:: Requirement ::
Your answer should be the lines below from the one with "# Psalms 26" to the one with "The second section", both included, given again exactly and with nothing added.

:: Given information ::
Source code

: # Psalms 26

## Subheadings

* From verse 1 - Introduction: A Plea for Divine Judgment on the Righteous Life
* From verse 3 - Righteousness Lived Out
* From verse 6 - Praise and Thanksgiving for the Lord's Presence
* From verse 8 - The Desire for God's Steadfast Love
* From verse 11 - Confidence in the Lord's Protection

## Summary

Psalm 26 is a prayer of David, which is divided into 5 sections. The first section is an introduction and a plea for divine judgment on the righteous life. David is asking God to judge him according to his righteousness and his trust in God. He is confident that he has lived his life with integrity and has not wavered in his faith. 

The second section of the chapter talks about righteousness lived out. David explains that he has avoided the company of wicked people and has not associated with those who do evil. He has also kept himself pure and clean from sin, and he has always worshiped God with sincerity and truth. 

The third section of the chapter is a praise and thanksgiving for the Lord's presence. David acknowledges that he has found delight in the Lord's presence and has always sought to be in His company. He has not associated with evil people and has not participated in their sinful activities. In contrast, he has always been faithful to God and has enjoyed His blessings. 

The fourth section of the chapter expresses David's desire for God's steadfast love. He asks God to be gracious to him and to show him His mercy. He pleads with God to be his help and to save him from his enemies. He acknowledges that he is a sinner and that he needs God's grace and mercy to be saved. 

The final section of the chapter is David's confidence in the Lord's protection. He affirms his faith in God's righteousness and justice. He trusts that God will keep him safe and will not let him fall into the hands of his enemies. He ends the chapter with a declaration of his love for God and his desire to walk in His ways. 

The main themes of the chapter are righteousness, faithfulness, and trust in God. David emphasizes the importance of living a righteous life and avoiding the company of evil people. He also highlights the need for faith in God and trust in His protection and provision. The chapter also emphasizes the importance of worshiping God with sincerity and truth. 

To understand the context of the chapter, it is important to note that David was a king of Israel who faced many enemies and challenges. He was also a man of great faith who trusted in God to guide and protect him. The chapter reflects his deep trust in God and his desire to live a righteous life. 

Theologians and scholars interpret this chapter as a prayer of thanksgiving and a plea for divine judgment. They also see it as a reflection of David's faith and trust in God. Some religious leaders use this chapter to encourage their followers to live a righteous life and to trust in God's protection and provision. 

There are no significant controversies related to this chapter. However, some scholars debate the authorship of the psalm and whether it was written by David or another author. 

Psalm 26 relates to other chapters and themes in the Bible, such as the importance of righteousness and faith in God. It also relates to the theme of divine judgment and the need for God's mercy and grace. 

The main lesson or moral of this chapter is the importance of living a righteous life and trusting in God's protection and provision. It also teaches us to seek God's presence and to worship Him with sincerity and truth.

:: Completed task ::
: # Psalms 26

## Subheadings

* From verse 1 - Introduction: A Plea for Divine Judgment on the Righteous Life
* From verse 3 - Righteousness Lived Out
* From verse 6 - Praise and Thanksgiving for the Lord's Presence
* From verse 8 - The Desire for God's Steadfast Love
* From verse 11 - Confidence in the Lord's Protection

## Summary

Psalm 26 is a prayer of David, which is divided into 5 sections. The first section is an introduction and a plea for divine judgment on the righteous life. David is asking God to judge him according to his righteousness and his trust in God. He is confident that he has lived his life with integrity and has not wavered in his faith. 

The second section of the chapter talks about righteousness lived out. David explains that he has avoided the company of wicked people and has not associated with those who do evil. He has also kept himself pure and clean from sin, and he has always worshiped God with sincerity and truth. 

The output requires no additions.